The Oregon Eclipse Gathering in Totality: Photos & More from Big Summit Prairie

While thick cloud cover trolled the Bay Area during this week’s total solar eclipse, flocks of fortunate sun seekers chased a conglomerate of festival producers up to Big Summit Prairie, Oregon, to catch the event in totality.

In an off-year of their widely praised festival, the Symbiosis Gathering production team joined forces with some of the best in their game-Lightning in a Bottle’s Do LaB (California), Rainbow Serpent (Australia), Origin (South Africa), Envision (Costa Rica), Beloved (Oregon), and many more-to offer a profoundly transformational experience for everyone involved.

Each of the countless interactive installations throughout the festival grounds carried so much attention to detail and heart warming odes to sacred geometry. Symbiosis and company far surpassed all efforts of any previous gathering of its kind.
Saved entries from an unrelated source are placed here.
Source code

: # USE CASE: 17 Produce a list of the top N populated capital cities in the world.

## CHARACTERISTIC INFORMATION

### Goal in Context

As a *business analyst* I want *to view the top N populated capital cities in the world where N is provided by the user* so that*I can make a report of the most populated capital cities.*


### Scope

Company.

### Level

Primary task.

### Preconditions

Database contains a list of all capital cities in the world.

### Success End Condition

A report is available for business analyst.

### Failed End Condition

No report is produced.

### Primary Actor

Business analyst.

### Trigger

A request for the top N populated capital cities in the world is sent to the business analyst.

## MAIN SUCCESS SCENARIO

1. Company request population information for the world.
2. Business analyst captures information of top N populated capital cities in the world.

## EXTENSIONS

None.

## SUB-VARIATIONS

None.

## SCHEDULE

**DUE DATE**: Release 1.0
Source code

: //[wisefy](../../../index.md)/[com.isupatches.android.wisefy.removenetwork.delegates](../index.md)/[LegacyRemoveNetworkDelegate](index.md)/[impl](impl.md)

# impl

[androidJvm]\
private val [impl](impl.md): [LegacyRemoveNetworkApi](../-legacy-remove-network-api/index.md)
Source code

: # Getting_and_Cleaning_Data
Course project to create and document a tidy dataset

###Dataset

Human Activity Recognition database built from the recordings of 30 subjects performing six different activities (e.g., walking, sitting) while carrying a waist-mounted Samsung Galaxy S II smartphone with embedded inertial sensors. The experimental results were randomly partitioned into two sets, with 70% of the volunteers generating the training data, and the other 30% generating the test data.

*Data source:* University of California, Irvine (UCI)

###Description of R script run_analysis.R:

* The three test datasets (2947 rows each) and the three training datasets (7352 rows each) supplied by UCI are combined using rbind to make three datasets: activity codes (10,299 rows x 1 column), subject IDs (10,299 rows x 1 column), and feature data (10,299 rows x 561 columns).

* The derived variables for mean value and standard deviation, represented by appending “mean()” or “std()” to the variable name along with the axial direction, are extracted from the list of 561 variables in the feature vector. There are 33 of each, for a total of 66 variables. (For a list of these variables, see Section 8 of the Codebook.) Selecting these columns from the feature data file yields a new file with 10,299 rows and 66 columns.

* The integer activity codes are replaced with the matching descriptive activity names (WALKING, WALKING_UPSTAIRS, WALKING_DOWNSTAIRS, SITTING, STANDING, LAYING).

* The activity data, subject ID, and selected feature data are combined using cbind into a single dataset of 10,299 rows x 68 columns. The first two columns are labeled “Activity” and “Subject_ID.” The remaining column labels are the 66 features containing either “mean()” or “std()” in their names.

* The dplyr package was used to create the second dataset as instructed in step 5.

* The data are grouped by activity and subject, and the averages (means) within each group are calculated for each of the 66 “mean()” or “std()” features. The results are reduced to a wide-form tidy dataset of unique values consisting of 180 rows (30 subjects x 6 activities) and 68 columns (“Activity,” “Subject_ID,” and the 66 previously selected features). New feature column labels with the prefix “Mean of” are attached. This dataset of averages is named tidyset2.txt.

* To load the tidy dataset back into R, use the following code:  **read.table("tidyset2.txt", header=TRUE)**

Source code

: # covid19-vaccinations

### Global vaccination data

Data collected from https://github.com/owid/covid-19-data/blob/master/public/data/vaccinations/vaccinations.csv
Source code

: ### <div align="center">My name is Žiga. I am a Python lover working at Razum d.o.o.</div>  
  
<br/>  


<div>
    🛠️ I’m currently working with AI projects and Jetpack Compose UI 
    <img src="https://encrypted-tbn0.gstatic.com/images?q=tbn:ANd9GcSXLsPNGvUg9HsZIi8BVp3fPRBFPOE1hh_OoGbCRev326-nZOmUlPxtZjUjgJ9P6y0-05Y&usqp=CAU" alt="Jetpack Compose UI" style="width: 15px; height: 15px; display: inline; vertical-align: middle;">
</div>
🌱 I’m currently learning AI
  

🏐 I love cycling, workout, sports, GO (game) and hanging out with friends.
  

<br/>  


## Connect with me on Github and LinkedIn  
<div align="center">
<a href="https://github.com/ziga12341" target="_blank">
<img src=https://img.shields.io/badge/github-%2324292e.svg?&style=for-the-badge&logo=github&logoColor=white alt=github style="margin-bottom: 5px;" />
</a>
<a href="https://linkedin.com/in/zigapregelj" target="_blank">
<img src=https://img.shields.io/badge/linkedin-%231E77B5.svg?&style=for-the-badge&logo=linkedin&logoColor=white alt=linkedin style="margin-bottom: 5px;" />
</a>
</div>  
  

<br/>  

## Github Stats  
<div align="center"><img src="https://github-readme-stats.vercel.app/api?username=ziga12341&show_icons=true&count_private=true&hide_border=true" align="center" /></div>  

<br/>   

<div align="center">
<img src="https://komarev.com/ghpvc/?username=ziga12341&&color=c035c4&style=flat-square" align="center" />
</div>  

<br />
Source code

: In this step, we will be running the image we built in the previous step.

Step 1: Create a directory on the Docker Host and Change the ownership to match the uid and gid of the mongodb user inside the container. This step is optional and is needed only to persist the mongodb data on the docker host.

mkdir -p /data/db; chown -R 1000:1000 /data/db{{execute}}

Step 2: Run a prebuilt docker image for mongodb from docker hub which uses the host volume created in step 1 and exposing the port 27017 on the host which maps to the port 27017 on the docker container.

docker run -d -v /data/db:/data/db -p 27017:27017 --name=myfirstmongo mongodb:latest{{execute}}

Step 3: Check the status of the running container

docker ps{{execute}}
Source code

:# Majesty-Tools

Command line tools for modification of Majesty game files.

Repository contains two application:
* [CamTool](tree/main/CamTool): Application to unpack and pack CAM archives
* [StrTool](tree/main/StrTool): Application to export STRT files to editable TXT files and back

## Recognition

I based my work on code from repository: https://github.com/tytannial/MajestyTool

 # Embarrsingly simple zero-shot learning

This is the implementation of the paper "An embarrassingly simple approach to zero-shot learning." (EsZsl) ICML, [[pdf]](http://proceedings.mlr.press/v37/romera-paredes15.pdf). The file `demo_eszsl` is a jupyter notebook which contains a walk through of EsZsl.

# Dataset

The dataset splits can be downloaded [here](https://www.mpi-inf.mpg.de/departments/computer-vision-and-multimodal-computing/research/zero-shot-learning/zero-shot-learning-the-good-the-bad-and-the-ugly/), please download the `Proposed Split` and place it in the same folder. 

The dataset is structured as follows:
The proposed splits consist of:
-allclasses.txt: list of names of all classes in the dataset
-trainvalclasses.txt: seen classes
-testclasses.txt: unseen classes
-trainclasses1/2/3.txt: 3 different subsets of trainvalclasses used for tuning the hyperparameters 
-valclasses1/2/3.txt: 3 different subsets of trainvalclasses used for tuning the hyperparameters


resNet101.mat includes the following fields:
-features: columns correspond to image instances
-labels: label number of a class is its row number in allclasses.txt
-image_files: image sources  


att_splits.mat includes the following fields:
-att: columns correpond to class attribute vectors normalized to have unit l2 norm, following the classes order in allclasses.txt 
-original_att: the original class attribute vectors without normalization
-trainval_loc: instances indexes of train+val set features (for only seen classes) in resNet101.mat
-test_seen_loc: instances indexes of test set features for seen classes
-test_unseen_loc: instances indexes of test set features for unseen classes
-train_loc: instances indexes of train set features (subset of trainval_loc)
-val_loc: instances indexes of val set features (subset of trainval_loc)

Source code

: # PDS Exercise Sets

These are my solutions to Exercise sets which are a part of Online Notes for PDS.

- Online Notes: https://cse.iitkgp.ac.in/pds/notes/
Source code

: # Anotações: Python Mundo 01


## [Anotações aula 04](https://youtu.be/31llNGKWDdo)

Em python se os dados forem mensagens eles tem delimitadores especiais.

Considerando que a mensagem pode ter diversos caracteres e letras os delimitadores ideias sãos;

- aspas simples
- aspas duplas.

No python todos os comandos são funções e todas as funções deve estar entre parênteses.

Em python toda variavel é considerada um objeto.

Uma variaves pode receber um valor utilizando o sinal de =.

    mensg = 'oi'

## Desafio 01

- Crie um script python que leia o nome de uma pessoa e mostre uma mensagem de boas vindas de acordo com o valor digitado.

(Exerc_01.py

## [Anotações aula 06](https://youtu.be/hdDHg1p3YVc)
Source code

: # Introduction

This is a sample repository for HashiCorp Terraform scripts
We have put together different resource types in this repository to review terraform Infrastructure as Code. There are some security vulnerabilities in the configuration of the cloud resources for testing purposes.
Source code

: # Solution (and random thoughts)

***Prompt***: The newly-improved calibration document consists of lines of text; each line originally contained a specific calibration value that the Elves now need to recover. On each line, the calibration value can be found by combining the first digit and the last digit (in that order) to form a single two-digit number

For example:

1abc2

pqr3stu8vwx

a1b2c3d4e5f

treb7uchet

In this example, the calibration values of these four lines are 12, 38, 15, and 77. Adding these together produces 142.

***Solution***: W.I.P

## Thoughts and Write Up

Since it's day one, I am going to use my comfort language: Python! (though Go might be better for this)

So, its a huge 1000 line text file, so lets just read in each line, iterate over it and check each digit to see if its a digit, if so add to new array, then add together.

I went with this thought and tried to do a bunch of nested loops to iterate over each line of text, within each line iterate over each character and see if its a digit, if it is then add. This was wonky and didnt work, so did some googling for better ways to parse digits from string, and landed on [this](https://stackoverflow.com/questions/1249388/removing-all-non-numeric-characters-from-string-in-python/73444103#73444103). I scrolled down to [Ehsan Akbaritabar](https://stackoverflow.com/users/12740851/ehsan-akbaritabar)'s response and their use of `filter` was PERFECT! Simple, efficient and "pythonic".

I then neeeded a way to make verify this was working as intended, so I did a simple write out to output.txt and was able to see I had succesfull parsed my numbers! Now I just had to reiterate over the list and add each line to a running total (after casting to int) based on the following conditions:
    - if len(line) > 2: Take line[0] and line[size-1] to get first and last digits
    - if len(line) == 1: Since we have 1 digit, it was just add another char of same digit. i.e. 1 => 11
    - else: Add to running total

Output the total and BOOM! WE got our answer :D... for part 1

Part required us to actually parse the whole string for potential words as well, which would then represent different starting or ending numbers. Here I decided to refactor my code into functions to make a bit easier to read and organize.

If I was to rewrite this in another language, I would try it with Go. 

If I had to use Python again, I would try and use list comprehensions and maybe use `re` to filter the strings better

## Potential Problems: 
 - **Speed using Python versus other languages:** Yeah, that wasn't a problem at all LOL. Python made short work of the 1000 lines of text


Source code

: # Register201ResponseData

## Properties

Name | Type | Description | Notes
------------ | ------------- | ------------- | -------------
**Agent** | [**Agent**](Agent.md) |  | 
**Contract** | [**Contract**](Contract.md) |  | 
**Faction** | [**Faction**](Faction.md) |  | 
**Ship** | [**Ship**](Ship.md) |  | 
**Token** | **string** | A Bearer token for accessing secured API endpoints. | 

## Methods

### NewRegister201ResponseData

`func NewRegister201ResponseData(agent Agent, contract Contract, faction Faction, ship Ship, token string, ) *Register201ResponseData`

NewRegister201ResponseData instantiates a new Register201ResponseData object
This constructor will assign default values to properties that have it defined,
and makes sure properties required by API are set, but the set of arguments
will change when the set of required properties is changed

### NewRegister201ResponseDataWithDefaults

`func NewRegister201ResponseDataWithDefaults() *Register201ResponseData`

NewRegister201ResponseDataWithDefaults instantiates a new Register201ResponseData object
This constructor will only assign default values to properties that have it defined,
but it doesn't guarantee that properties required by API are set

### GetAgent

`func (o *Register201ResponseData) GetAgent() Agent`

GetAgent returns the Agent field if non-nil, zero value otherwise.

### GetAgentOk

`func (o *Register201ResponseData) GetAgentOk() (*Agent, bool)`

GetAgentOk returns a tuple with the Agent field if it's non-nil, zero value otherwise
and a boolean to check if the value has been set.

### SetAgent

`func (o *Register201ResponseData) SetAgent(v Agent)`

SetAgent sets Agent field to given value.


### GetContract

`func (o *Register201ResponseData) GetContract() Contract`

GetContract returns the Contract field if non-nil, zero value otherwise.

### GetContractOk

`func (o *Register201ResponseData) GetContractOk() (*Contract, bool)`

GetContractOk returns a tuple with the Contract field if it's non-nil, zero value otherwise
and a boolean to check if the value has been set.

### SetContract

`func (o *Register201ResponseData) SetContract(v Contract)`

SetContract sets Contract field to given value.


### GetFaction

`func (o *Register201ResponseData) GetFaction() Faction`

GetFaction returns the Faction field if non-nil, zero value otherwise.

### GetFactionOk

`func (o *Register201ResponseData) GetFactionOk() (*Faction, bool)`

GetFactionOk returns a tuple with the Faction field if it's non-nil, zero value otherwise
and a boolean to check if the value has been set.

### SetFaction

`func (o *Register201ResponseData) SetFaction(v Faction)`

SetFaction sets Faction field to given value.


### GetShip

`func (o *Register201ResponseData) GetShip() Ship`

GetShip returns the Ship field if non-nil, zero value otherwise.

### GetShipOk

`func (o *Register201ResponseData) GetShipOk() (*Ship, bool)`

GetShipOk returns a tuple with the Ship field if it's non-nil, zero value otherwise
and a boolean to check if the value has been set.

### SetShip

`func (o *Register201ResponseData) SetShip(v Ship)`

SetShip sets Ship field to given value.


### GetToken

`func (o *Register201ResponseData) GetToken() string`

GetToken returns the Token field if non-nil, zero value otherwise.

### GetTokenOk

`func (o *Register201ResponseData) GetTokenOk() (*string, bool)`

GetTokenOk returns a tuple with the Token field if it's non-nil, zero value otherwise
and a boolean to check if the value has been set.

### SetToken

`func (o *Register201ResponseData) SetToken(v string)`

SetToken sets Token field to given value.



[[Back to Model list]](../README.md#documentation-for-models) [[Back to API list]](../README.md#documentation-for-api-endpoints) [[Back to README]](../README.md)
Among the estimated 30,000 people in attendance were spiritual leaders of varying practices from countries like Ecuador, Japan, Colombia, and Peru. One shaman traveled from Okinawa carrying water collected from sacred sources all over the globe. With it, she anointed participants during a water blessing ceremony.

Burning embers from Standing Rock also made the journey to Ochoco National Forest to ignite the three sacred fires around the festival grounds. The last of the sacred fires were lit moments before the moon passed between our planet and the sun.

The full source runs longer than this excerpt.